### Task goal
The entries should be given again so that each one matches the original exactly.

* * *

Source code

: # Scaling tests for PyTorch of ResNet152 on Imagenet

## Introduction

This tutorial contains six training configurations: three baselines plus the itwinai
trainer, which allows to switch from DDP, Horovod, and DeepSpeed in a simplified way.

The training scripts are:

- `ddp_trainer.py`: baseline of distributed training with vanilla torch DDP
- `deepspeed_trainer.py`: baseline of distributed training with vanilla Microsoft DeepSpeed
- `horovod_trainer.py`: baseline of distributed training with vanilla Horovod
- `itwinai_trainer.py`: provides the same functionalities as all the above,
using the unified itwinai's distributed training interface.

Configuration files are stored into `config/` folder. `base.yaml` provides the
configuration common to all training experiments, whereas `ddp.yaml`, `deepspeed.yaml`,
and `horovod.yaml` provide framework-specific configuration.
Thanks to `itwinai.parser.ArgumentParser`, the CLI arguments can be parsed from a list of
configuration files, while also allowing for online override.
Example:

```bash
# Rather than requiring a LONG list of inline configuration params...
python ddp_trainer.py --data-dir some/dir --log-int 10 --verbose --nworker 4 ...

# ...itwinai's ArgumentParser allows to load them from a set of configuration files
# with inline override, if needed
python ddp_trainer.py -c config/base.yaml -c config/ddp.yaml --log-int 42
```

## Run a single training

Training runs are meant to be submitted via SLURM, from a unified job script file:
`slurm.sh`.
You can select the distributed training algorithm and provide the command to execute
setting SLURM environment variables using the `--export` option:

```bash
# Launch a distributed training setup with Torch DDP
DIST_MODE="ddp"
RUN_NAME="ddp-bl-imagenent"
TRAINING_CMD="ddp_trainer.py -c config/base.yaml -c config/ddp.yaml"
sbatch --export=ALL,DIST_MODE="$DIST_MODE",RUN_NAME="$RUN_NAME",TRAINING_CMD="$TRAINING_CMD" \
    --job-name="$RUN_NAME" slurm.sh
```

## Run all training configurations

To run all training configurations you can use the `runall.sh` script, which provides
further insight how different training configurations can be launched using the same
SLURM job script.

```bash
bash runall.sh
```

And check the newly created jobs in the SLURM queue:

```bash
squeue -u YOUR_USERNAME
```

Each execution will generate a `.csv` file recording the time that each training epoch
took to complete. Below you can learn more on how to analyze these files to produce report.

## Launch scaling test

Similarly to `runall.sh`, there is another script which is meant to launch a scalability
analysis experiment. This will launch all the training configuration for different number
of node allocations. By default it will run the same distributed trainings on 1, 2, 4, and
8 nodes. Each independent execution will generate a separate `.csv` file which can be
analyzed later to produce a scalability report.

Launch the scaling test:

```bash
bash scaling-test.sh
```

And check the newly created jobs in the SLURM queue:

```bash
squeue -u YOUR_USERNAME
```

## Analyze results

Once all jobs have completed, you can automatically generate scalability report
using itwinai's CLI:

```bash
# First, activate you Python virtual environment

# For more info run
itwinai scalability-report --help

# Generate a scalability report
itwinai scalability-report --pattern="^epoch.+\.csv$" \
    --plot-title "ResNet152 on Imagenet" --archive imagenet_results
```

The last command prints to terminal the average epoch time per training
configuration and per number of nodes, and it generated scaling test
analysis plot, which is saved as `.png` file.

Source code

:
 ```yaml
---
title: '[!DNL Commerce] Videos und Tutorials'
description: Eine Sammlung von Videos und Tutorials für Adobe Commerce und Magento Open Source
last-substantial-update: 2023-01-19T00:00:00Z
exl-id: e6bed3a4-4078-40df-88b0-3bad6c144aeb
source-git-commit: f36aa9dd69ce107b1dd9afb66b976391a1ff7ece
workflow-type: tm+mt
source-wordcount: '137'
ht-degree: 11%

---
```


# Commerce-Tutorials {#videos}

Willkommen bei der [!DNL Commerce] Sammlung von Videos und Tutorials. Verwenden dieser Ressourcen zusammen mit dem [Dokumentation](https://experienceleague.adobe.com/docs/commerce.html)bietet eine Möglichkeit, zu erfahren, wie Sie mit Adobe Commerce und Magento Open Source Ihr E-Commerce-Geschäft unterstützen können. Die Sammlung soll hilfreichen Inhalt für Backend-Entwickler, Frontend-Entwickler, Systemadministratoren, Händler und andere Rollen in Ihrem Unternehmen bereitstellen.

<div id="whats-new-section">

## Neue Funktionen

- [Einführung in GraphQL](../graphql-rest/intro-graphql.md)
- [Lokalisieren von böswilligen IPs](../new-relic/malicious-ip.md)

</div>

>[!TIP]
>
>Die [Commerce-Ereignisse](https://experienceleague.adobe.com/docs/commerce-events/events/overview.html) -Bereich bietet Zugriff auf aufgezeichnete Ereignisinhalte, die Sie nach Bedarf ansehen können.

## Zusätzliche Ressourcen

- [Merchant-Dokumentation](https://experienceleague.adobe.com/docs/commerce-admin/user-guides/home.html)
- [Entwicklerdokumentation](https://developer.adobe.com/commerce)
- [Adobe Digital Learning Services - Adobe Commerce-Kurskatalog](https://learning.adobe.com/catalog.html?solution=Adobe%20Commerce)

* * *

### Output of the exercise
Source code

: # Scaling tests for PyTorch of ResNet152 on Imagenet

## Introduction

This tutorial contains six training configurations: three baselines plus the itwinai
trainer, which allows to switch from DDP, Horovod, and DeepSpeed in a simplified way.

The training scripts are:

- `ddp_trainer.py`: baseline of distributed training with vanilla torch DDP
- `deepspeed_trainer.py`: baseline of distributed training with vanilla Microsoft DeepSpeed
- `horovod_trainer.py`: baseline of distributed training with vanilla Horovod
- `itwinai_trainer.py`: provides the same functionalities as all the above,
using the unified itwinai's distributed training interface.

Configuration files are stored into `config/` folder. `base.yaml` provides the
configuration common to all training experiments, whereas `ddp.yaml`, `deepspeed.yaml`,
and `horovod.yaml` provide framework-specific configuration.
Thanks to `itwinai.parser.ArgumentParser`, the CLI arguments can be parsed from a list of
configuration files, while also allowing for online override.
Example:

```bash
# Rather than requiring a LONG list of inline configuration params...
python ddp_trainer.py --data-dir some/dir --log-int 10 --verbose --nworker 4 ...

# ...itwinai's ArgumentParser allows to load them from a set of configuration files
# with inline override, if needed
python ddp_trainer.py -c config/base.yaml -c config/ddp.yaml --log-int 42
```

## Run a single training

Training runs are meant to be submitted via SLURM, from a unified job script file:
`slurm.sh`.
You can select the distributed training algorithm and provide the command to execute
setting SLURM environment variables using the `--export` option:

```bash
# Launch a distributed training setup with Torch DDP
DIST_MODE="ddp"
RUN_NAME="ddp-bl-imagenent"
TRAINING_CMD="ddp_trainer.py -c config/base.yaml -c config/ddp.yaml"
sbatch --export=ALL,DIST_MODE="$DIST_MODE",RUN_NAME="$RUN_NAME",TRAINING_CMD="$TRAINING_CMD" \
    --job-name="$RUN_NAME" slurm.sh
```

## Run all training configurations

To run all training configurations you can use the `runall.sh` script, which provides
further insight how different training configurations can be launched using the same
SLURM job script.

```bash
bash runall.sh
```

And check the newly created jobs in the SLURM queue:

```bash
squeue -u YOUR_USERNAME
```

Each execution will generate a `.csv` file recording the time that each training epoch
took to complete. Below you can learn more on how to analyze these files to produce report.

## Launch scaling test

Similarly to `runall.sh`, there is another script which is meant to launch a scalability
analysis experiment. This will launch all the training configuration for different number
of node allocations. By default it will run the same distributed trainings on 1, 2, 4, and
8 nodes. Each independent execution will generate a separate `.csv` file which can be
analyzed later to produce a scalability report.

Launch the scaling test:

```bash
bash scaling-test.sh
```

And check the newly created jobs in the SLURM queue:

```bash
squeue -u YOUR_USERNAME
```

## Analyze results

Once all jobs have completed, you can automatically generate scalability report
using itwinai's CLI:

```bash
# First, activate you Python virtual environment

# For more info run
itwinai scalability-report --help

# Generate a scalability report
itwinai scalability-report --pattern="^epoch.+\.csv$" \
    --plot-title "ResNet152 on Imagenet" --archive imagenet_results
```

The last command prints to terminal the average epoch time per training
configuration and per number of nodes, and it generated scaling test
analysis plot, which is saved as `.png` file.

Source code

:
 ```yaml
---
title: '[!DNL Commerce] Videos und Tutorials'
description: Eine Sammlung von Videos und Tutorials für Adobe Commerce und Magento Open Source
last-substantial-update: 2023-01-19T00:00:00Z
exl-id: e6bed3a4-4078-40df-88b0-3bad6c144aeb
source-git-commit: f36aa9dd69ce107b1dd9afb66b976391a1ff7ece
workflow-type: tm+mt
source-wordcount: '137'
ht-degree: 11%

---
```


# Commerce-Tutorials {#videos}

Willkommen bei der [!DNL Commerce] Sammlung von Videos und Tutorials. Verwenden dieser Ressourcen zusammen mit dem [Dokumentation](https://experienceleague.adobe.com/docs/commerce.html)bietet eine Möglichkeit, zu erfahren, wie Sie mit Adobe Commerce und Magento Open Source Ihr E-Commerce-Geschäft unterstützen können. Die Sammlung soll hilfreichen Inhalt für Backend-Entwickler, Frontend-Entwickler, Systemadministratoren, Händler und andere Rollen in Ihrem Unternehmen bereitstellen.

<div id="whats-new-section">

## Neue Funktionen

- [Einführung in GraphQL](../graphql-rest/intro-graphql.md)
- [Lokalisieren von böswilligen IPs](../new-relic/malicious-ip.md)

</div>

>[!TIP]
>
>Die [Commerce-Ereignisse](https://experienceleague.adobe.com/docs/commerce-events/events/overview.html) -Bereich bietet Zugriff auf aufgezeichnete Ereignisinhalte, die Sie nach Bedarf ansehen können.

## Zusätzliche Ressourcen

- [Merchant-Dokumentation](https://experienceleague.adobe.com/docs/commerce-admin/user-guides/home.html)
- [Entwicklerdokumentation](https://developer.adobe.com/commerce)
- [Adobe Digital Learning Services - Adobe Commerce-Kurskatalog](https://learning.adobe.com/catalog.html?solution=Adobe%20Commerce)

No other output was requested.